Rebmu: 9 (w/penalty) or 13 (without)
The boring Rebmu solution is 9 and bears the palindromic penalty. I'll show it anyway "just because":
rnRVaVRnr
Using the unmushing trick of noticing capital runs of letters are separate words, and the lack of a leading capital run means we're not making a set-word, we produce five ordinary words:
rn rv a vr nr
Which is a shorthand for the equivalent code (also legal Rebmu):
return reverse a vr nr
The fact that vr and nr are meaningless doesn't matter, because despite not being assigned to anything they are valid words. So the evaluator only runs the return reverse a
...it works both ways. But this is analogous in a sense to the boring cheat: the code isn't commented out, but it's dead and not executed on one path.
For something more exciting that doesn't incur the penalty, how about this 13 character solution:
a VR :rv AvrA
Let's look at how this is processed on its forward and reverse paths, when expanded. Forward:
a ; evaluate a, as it is a string it has no side effects
vr: :reverse ; "set" vr to mean what a "get" of reverse means now
a: vr a ; assign a to calling "vr" on a, effectively reversing
; ^-- result of assign is last expression, the answer!
Backwards as ArvA vr: RV a
:
a: reverse a ; assign A to its reversal
vr: rv: a ; make the abbreviation vr equal to assignment of a to rv
; ^-- result of assign is last expression, the answer!
On the downside, the backwards variant is overwriting the abbreviation for reverse. But hey, it's not a palindrome, and it's a mere 13 characters. :-)
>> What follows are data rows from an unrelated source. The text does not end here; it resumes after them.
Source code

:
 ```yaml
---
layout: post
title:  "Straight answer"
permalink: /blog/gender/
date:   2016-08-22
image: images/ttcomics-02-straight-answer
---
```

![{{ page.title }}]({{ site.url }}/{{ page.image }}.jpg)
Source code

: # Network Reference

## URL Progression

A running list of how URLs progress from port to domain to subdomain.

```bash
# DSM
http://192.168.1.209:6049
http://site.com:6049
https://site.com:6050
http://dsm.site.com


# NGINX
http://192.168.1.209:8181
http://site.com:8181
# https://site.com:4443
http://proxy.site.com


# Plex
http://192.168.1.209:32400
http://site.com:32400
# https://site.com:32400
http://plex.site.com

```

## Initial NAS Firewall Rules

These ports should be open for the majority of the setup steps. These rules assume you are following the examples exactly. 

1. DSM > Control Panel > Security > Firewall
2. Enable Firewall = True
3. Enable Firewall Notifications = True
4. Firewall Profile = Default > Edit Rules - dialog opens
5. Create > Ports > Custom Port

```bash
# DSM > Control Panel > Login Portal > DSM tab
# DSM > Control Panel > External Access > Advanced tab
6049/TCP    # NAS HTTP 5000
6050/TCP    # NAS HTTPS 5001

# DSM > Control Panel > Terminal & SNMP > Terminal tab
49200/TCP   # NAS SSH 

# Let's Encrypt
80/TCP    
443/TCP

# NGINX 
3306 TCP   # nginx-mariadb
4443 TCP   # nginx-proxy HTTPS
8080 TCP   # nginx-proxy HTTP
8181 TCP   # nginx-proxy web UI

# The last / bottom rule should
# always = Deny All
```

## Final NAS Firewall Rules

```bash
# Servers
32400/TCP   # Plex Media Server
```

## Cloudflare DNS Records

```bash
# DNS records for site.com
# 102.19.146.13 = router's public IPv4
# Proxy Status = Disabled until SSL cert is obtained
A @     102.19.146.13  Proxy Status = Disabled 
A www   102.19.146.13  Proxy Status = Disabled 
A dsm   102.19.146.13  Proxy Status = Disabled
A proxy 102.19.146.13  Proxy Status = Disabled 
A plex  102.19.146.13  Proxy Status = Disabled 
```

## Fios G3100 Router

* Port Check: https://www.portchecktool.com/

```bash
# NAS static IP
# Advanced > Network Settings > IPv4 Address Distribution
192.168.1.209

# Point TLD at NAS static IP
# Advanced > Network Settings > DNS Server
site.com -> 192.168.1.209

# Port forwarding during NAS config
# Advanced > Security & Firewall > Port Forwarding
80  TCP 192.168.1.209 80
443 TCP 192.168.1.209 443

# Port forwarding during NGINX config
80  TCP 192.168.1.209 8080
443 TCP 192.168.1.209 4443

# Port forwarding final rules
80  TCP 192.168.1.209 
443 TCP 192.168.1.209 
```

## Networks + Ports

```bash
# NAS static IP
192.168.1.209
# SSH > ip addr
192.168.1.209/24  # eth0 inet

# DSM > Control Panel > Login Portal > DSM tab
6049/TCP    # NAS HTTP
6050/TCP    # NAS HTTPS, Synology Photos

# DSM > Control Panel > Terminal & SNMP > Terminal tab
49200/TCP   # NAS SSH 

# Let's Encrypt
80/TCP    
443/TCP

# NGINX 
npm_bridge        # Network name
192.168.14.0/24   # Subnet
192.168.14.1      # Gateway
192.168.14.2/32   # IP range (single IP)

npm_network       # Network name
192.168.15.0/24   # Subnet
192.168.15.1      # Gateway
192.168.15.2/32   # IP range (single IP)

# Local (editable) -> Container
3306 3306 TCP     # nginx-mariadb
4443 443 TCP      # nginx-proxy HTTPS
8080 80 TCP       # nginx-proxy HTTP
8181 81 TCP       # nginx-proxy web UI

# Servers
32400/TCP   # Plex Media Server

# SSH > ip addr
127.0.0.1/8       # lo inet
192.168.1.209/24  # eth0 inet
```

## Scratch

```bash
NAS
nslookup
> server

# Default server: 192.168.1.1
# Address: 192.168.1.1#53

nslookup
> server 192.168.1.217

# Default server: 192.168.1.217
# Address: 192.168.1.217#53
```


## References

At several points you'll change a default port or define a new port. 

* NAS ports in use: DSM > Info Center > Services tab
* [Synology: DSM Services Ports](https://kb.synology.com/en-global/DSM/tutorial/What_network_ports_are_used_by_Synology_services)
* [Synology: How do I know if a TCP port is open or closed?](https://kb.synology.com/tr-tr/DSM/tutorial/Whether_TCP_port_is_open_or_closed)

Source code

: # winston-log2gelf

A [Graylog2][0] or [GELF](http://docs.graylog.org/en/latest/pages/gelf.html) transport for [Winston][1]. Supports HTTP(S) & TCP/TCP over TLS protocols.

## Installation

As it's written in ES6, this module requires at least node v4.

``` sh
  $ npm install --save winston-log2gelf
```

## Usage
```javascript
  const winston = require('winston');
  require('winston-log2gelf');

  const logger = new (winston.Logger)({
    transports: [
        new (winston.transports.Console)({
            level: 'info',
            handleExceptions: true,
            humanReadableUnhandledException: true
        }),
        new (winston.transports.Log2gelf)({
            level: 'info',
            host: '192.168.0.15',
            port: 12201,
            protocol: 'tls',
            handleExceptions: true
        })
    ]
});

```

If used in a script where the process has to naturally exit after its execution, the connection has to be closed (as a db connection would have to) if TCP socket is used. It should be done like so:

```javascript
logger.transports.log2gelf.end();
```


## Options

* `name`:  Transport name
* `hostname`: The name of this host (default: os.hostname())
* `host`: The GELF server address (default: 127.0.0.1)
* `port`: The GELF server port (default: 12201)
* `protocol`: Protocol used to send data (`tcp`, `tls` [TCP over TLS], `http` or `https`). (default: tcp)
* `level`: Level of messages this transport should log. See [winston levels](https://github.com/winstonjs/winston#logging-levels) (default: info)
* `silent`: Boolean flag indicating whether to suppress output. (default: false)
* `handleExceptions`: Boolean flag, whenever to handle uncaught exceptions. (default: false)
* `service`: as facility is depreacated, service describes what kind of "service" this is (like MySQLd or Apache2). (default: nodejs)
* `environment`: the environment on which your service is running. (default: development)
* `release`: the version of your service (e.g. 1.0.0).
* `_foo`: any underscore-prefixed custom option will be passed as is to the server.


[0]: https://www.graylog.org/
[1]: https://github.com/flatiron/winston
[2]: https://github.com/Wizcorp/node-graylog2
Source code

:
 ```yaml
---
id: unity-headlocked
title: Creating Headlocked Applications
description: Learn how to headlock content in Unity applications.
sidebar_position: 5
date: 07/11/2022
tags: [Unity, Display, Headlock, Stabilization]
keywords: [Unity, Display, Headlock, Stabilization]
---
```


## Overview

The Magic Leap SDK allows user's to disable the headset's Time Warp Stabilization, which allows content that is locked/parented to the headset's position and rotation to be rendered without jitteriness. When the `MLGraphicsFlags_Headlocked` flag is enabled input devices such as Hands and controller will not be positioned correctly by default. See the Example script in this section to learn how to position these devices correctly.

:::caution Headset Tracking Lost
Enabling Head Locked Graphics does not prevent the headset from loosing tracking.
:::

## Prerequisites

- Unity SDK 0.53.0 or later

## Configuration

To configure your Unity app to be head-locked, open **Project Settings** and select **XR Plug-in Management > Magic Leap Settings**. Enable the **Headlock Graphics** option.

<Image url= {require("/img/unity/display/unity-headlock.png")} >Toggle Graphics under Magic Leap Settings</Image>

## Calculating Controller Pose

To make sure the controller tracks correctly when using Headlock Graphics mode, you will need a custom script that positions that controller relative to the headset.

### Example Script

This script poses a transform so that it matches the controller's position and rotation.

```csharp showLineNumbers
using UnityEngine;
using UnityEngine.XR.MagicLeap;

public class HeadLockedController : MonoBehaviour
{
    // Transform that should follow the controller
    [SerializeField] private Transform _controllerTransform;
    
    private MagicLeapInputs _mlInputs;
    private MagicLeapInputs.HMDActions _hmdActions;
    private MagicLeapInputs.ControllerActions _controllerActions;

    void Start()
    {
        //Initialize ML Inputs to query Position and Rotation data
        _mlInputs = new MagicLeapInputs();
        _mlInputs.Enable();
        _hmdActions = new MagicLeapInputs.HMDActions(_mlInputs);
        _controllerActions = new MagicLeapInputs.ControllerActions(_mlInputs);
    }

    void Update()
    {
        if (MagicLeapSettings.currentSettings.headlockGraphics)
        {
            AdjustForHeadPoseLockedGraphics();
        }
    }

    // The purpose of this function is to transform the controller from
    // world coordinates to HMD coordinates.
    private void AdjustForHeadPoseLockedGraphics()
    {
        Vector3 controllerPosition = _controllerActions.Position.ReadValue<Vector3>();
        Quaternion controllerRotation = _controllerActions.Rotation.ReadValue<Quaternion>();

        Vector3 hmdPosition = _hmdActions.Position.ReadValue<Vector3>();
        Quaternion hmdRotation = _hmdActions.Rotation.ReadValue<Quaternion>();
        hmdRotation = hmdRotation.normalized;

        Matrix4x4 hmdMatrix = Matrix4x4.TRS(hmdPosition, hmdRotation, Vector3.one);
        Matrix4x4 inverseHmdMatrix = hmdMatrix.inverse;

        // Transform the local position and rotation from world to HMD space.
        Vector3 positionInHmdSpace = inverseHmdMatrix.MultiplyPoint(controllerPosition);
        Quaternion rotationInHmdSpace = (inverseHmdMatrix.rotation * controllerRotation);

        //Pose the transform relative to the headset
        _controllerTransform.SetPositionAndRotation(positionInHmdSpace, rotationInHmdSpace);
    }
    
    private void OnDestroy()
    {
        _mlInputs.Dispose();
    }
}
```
(Note: This assumes you're running Rebmu in the /args mode, where a is the default argument to the program passed to the interpreter on the command line and you accept the result. If reading from standard input is actually a requirement, things grow e.g. from 9 to 11 characters for the simple solution: rnRVrArVRnr
. And if you have to print to standard output from within the program instead of accepting the expression output of the interpreter that would add a couple characters too.)